- **Task goal**: Starting with the line that contains "The HTTP_client connection", copy every remaining line of the data below exactly, the last one included.

- **Dataset entries**:

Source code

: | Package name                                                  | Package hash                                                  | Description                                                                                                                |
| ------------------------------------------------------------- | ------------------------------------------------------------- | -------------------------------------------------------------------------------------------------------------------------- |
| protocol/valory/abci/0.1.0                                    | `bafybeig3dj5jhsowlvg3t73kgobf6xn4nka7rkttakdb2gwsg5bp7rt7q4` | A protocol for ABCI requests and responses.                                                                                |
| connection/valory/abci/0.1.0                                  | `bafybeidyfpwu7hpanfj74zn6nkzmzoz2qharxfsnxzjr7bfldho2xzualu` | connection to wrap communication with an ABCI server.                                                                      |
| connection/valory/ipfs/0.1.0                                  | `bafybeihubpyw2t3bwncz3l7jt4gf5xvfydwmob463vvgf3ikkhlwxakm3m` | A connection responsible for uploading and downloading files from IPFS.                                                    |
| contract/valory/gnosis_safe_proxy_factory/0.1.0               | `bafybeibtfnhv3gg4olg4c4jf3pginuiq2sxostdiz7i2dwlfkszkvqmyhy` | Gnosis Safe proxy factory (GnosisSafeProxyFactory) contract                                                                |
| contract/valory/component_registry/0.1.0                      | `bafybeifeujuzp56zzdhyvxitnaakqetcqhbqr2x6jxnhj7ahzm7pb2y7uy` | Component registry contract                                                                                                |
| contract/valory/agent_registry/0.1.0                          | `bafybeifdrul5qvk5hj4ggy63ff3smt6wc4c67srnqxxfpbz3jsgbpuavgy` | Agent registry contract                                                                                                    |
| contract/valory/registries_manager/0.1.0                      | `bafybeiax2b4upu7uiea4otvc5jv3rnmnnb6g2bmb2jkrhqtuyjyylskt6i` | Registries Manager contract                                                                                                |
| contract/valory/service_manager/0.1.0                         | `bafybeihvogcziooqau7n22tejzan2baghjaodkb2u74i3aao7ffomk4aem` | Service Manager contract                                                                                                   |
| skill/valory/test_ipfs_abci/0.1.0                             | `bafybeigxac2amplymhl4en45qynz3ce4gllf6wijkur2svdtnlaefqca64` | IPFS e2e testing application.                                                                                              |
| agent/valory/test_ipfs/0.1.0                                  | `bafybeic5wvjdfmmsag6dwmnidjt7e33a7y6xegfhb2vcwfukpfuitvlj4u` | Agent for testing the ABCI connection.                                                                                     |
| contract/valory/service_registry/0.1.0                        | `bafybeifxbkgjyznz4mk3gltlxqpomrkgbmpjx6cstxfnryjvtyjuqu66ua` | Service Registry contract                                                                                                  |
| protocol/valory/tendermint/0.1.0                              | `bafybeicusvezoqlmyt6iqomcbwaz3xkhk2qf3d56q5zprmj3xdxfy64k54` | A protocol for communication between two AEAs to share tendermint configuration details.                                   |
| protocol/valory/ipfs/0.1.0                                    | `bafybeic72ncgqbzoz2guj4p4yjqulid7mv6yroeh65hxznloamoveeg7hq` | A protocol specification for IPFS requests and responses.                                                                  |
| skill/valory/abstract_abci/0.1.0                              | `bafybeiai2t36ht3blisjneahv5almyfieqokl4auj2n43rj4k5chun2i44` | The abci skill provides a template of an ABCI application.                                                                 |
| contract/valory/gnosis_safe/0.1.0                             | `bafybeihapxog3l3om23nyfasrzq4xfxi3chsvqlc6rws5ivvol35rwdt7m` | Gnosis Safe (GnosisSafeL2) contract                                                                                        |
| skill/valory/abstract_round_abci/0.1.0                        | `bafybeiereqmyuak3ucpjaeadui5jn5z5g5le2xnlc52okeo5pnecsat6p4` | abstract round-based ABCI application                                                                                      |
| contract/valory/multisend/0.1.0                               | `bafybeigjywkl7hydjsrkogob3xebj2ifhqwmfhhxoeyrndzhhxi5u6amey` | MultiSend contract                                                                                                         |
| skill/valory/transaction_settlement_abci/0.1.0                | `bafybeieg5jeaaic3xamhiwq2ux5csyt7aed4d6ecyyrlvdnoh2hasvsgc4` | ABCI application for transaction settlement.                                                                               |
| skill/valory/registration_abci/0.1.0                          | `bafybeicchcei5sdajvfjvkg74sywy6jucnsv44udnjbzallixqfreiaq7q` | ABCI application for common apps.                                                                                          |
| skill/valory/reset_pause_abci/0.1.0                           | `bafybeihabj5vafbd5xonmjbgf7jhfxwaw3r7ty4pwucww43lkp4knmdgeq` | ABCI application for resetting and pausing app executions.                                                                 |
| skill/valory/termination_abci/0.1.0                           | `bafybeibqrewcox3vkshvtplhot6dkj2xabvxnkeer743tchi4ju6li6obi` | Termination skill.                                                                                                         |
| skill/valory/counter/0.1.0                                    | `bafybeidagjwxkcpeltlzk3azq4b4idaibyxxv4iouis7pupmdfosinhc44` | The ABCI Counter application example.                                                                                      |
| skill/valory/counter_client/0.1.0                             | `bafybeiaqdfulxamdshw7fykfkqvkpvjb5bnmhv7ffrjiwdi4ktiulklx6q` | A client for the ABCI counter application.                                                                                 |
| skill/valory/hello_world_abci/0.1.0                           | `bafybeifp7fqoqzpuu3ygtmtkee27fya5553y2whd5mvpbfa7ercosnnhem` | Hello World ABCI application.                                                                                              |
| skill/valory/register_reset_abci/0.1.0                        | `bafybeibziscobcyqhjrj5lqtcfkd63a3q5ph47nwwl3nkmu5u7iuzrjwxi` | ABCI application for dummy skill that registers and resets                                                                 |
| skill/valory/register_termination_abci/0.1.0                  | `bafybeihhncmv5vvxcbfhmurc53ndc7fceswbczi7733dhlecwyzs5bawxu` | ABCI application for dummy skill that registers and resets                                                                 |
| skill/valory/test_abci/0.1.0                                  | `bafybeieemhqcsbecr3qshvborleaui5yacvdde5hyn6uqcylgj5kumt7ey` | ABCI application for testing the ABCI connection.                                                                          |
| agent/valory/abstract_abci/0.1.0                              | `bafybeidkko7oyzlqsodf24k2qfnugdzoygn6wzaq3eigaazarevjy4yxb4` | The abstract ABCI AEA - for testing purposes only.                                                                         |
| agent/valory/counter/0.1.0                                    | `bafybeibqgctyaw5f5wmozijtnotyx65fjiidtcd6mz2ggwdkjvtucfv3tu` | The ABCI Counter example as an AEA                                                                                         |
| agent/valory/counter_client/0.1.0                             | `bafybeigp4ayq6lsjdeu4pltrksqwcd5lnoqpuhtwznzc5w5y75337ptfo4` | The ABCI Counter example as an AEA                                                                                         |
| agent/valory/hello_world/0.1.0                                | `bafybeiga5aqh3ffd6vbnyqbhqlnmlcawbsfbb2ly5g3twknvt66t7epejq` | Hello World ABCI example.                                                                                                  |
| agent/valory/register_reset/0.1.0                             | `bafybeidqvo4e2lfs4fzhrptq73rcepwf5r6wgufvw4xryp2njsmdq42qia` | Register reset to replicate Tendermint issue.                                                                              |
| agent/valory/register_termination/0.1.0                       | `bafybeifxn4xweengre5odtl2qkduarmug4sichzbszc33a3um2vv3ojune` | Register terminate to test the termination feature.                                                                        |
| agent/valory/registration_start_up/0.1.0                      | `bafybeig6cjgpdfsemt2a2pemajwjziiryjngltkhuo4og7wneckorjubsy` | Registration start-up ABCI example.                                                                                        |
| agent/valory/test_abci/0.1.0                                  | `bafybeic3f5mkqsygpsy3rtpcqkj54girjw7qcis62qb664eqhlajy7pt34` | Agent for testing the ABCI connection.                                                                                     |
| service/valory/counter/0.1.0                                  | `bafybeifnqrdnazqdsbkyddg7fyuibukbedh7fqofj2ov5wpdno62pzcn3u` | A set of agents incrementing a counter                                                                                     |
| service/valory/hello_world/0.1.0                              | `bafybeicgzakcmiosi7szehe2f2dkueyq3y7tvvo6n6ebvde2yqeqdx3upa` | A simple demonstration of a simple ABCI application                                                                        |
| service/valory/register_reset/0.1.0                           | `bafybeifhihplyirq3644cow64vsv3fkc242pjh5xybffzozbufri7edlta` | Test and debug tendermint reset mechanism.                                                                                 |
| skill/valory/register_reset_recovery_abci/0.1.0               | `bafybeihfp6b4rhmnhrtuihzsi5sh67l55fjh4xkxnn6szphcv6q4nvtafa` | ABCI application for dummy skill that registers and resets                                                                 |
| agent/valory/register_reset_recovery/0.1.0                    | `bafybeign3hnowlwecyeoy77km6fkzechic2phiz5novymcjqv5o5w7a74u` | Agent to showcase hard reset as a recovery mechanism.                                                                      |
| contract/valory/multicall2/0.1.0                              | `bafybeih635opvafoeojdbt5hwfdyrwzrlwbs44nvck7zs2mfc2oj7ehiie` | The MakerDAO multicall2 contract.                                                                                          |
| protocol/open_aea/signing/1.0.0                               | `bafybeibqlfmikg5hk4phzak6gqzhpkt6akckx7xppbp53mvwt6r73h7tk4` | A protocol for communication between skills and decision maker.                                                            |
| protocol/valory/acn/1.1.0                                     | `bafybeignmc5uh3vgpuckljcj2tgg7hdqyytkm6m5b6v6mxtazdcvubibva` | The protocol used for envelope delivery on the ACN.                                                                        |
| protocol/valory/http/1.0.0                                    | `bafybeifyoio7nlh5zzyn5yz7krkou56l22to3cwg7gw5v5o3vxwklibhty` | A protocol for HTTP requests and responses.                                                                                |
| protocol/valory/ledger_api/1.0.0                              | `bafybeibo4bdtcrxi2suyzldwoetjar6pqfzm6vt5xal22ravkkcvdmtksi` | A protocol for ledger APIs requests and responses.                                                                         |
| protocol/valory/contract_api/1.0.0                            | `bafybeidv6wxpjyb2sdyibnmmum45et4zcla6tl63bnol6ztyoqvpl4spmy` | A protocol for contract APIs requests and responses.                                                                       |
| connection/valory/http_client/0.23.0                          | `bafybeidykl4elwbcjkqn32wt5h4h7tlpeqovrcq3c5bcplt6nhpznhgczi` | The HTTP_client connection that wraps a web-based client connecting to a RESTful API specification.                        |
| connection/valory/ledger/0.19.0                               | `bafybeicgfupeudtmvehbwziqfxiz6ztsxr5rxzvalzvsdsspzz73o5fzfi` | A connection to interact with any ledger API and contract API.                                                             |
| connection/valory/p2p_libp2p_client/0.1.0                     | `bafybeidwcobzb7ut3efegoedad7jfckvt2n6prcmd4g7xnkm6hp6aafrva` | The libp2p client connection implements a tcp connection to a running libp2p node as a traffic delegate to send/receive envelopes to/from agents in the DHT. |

- **Answer to this exercise**:
| connection/valory/http_client/0.23.0                          | `bafybeidykl4elwbcjkqn32wt5h4h7tlpeqovrcq3c5bcplt6nhpznhgczi` | The HTTP_client connection that wraps a web-based client connecting to a RESTful API specification.                        |
| connection/valory/ledger/0.19.0                               | `bafybeicgfupeudtmvehbwziqfxiz6ztsxr5rxzvalzvsdsspzz73o5fzfi` | A connection to interact with any ledger API and contract API.                                                             |
| connection/valory/p2p_libp2p_client/0.1.0                     | `bafybeidwcobzb7ut3efegoedad7jfckvt2n6prcmd4g7xnkm6hp6aafrva` | The libp2p client connection implements a tcp connection to a running libp2p node as a traffic delegate to send/receive envelopes to/from agents in the DHT. |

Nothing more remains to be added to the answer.